◆ Task item ◆
What you return must be every line below that includes the word "enum".

◆ Available data ◆
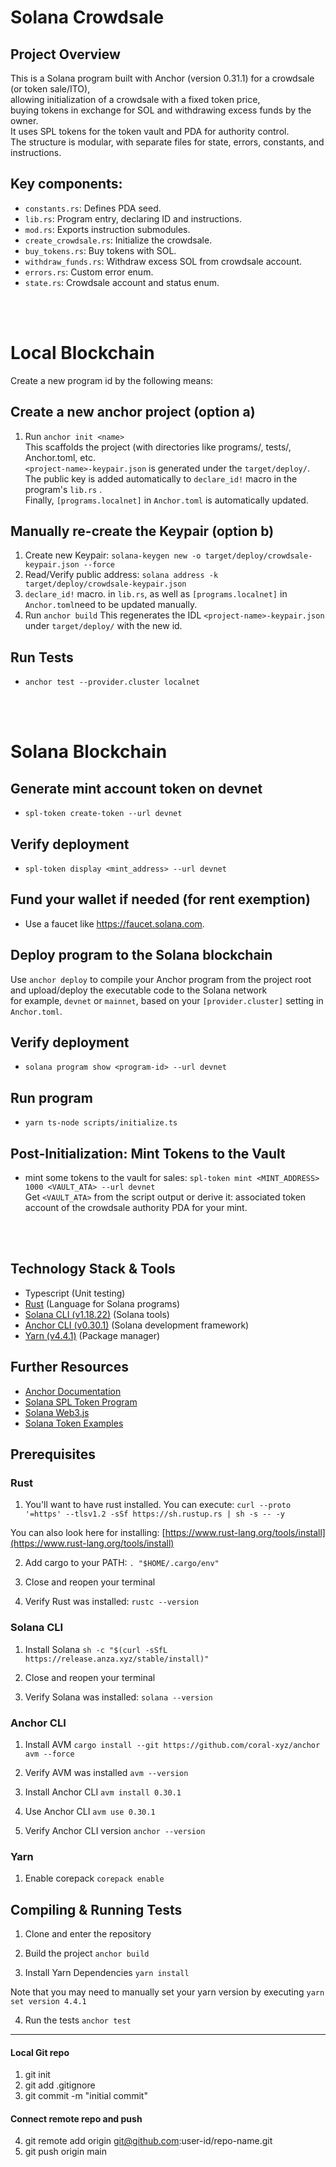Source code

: # Solana Crowdsale 

## Project Overview
This is a Solana program built with Anchor (version 0.31.1) for a crowdsale (or token sale/ITO), <br>
allowing initialization of a crowdsale with a fixed token price, <br>
buying tokens in exchange for SOL and withdrawing excess funds by the owner.<br>
It uses SPL tokens for the token vault and PDA for authority control.<br>
The structure is modular, with separate files for state, errors, constants, and instructions.<br>


## Key components:

* `constants.rs`: Defines PDA seed.
* `lib.rs`: Program entry, declaring ID and instructions.
* `mod.rs`: Exports instruction submodules.
* `create_crowdsale.rs`: Initialize the crowdsale.
* `buy_tokens.rs`: Buy tokens with SOL.
* `withdraw_funds.rs`: Withdraw excess SOL from crowdsale account.
* `errors.rs`: Custom error enum.
* `state.rs`: Crowdsale account and status enum.

<br><br>

# Local Blockchain 


Create a new program id by the following means:

## Create a new anchor project (option a)
1) Run `anchor init <name>` <br>
   This scaffolds the project (with directories like programs/, tests/, Anchor.toml, etc.<br>
  `<project-name>-keypair.json` is generated under the `target/deploy/`.<br>
   The public key is added automatically to `declare_id!` macro in the program's `lib.rs` . <br>
   Finally, `[programs.localnet]` in `Anchor.toml` is automatically updated.<br>

## Manually re-create the Keypair (option b)
1) Create new Keypair: `solana-keygen new -o target/deploy/crowdsale-keypair.json --force` <br>
2) Read/Verify public address: `solana address -k target/deploy/crowdsale-keypair.json` <br>
3) `declare_id!` macro. in `lib.rs`, as well as `[programs.localnet]`  in `Anchor.toml`need to be updated manually.
4) Run `anchor build` This regenerates the IDL `<project-name>-keypair.json` under `target/deploy/` with the new id.


## Run Tests
* `anchor test --provider.cluster localnet`


<br><br>

# Solana Blockchain

## Generate mint account token on devnet
* `spl-token create-token --url devnet`

## Verify deployment
* `spl-token display <mint_address> --url devnet`


## Fund your wallet if needed (for rent exemption)
* Use a faucet like https://faucet.solana.com.


## Deploy program to the Solana blockchain

Use `anchor deploy` to compile your Anchor program from the project root and upload/deploy the executable code to the Solana network <br>
for example, `devnet` or `mainnet`, based on your `[provider.cluster]` setting in `Anchor.toml`.

## Verify deployment
* `solana program show <program-id> --url devnet`

## Run program
* `yarn ts-node scripts/initialize.ts`


## Post-Initialization: Mint Tokens to the Vault
* mint some tokens to the vault for sales: `spl-token mint <MINT_ADDRESS> 1000 <VAULT_ATA> --url devnet` <br>
  Get `<VAULT_ATA>` from the script output or derive it: associated token account of the crowdsale authority PDA for your mint.


<br><br>



## Technology Stack & Tools
- Typescript (Unit testing)
- [Rust](https://www.rust-lang.org/tools/install) (Language for Solana programs)
- [Solana CLI (v1.18.22)](https://solana.com/docs/intro/installation) (Solana tools)
- [Anchor CLI (v0.30.1)](https://www.anchor-lang.com/) (Solana development framework)
- [Yarn (v4.4.1)](https://yarnpkg.com/getting-started/install) (Package manager)

## Further Resources
- [Anchor Documentation](https://www.anchor-lang.com/)
- [Solana SPL Token Program](https://spl.solana.com/token)
- [Solana Web3.js](https://solana-labs.github.io/solana-web3.js/)
- [Solana Token Examples](https://solana.com/docs/programs/examples#tokens)

## Prerequisites
### Rust
1. You'll want to have rust installed. You can execute:
`curl --proto '=https' --tlsv1.2 -sSf https://sh.rustup.rs | sh -s -- -y`

You can also look here for installing:
[https://www.rust-lang.org/tools/install](https://www.rust-lang.org/tools/install)

2. Add cargo to your PATH:
`. "$HOME/.cargo/env"`

3. Close and reopen your terminal

4. Verify Rust was installed:
`rustc --version`

### Solana CLI
1. Install Solana
`sh -c "$(curl -sSfL https://release.anza.xyz/stable/install)"`

2. Close and reopen your terminal

3. Verify Solana was installed:
`solana --version`

### Anchor CLI
1. Install AVM
`cargo install --git https://github.com/coral-xyz/anchor avm --force`

2. Verify AVM was installed
`avm --version`

3. Install Anchor CLI
`avm install 0.30.1`

4. Use Anchor CLI
`avm use 0.30.1`

5. Verify Anchor CLI version
`anchor --version`

### Yarn
1. Enable corepack 
`corepack enable`

## Compiling & Running Tests
1. Clone and enter the repository

2. Build the project
`anchor build`

3. Install Yarn Dependencies
`yarn install`

Note that you may need to manually set your yarn version by executing
`yarn set version 4.4.1`

4. Run the tests
`anchor test`


---


#### Local Git repo

1) git init
2) git add .gitignore
3) git commit -m "initial commit"

#### Connect remote repo and push 
4) git remote add origin git@github.com:user-id/repo-name.git
5) git push origin main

◆ Output for this task ◆
* `errors.rs`: Custom error enum.
* `state.rs`: Crowdsale account and status enum.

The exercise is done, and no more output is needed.